[postgis-devel] Issues about the GSoC project
Han Wang
hanwgeek at gmail.com
Tue Jul 27 09:01:41 PDT 2021
Hi Paul,
Thanks for your email. Sorry for not being clear.
I have made a draft here in a document(
https://docs.google.com/document/d/1m4oxBAsKCyjAnYmkCmQ0X_ltiid5tliFwF3rtdzlKsc/edit?usp=sharing
)
I used `EXPLAIN(ANALYSE, VERBOSE, BUFFER) to check the test details but I
don't know why `no index` method only hits 18 shared buffers while others,
using `Index Scan`, hit far more than that.
And next I will repeat the test to reach a stable status to get a confident
result.
Best regards,
Han
On Tue, Jul 27, 2021 at 2:55 AM Paul Ramsey <pramsey at cleverelephant.ca>
wrote:
> The column names in the table are a little confusing :)
>
> I don't have any thing I can think that would explain the execution time
> difference, so you'll probably need to gather more evidence. Comparing the
> call counts (gproff? callgrind?) might give a clue where the extra work is
> going in the sorted indexes.

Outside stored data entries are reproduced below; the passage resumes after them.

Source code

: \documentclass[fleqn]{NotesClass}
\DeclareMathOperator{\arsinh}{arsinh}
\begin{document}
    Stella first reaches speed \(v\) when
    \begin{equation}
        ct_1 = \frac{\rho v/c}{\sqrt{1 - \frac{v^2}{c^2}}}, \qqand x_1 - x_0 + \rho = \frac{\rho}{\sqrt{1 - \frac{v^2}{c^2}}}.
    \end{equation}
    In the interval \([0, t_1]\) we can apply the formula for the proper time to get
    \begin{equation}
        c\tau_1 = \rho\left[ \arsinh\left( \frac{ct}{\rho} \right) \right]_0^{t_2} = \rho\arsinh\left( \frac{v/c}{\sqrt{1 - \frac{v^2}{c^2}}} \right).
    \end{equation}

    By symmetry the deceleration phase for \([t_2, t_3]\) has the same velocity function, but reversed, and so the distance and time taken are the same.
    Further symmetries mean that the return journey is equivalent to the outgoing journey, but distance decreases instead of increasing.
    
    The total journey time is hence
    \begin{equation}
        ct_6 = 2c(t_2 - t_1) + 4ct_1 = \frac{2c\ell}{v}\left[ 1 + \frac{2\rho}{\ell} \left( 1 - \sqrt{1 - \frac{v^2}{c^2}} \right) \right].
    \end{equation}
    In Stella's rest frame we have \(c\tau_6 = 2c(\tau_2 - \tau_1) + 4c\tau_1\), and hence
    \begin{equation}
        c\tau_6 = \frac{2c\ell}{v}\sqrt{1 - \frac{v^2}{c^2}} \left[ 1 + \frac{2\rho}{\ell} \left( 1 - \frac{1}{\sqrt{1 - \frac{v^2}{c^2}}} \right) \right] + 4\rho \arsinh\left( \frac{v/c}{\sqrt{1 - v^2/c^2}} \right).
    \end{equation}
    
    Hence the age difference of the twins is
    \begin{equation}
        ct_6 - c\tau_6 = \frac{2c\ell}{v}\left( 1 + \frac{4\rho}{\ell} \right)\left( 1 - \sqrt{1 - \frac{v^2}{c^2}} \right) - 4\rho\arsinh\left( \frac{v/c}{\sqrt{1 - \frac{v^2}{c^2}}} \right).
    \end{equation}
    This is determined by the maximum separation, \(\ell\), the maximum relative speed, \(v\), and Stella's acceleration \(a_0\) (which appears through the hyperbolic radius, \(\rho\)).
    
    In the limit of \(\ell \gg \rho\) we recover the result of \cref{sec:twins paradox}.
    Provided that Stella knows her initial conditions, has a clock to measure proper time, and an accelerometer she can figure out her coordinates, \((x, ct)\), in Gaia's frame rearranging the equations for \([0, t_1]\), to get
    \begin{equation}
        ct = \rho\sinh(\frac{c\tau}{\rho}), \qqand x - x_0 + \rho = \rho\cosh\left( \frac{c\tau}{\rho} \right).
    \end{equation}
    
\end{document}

Actually, if your sort function was in fact
> "desorting" the inputs, that could explain both the extra shared buffer
> hits and the performance... like, if your whole index floats into memory
> then you'd expect lots of buffer hits, and the more work on the index, the
> more hits. So if you had a terrible index you'd get both lots of buffer
> hits and a lot of time spent.
>
> Basically, it shouldn't take a lot of extra steps on a sorted index than
> on a normal gist index, so if there *are* a lot of extra index accesses...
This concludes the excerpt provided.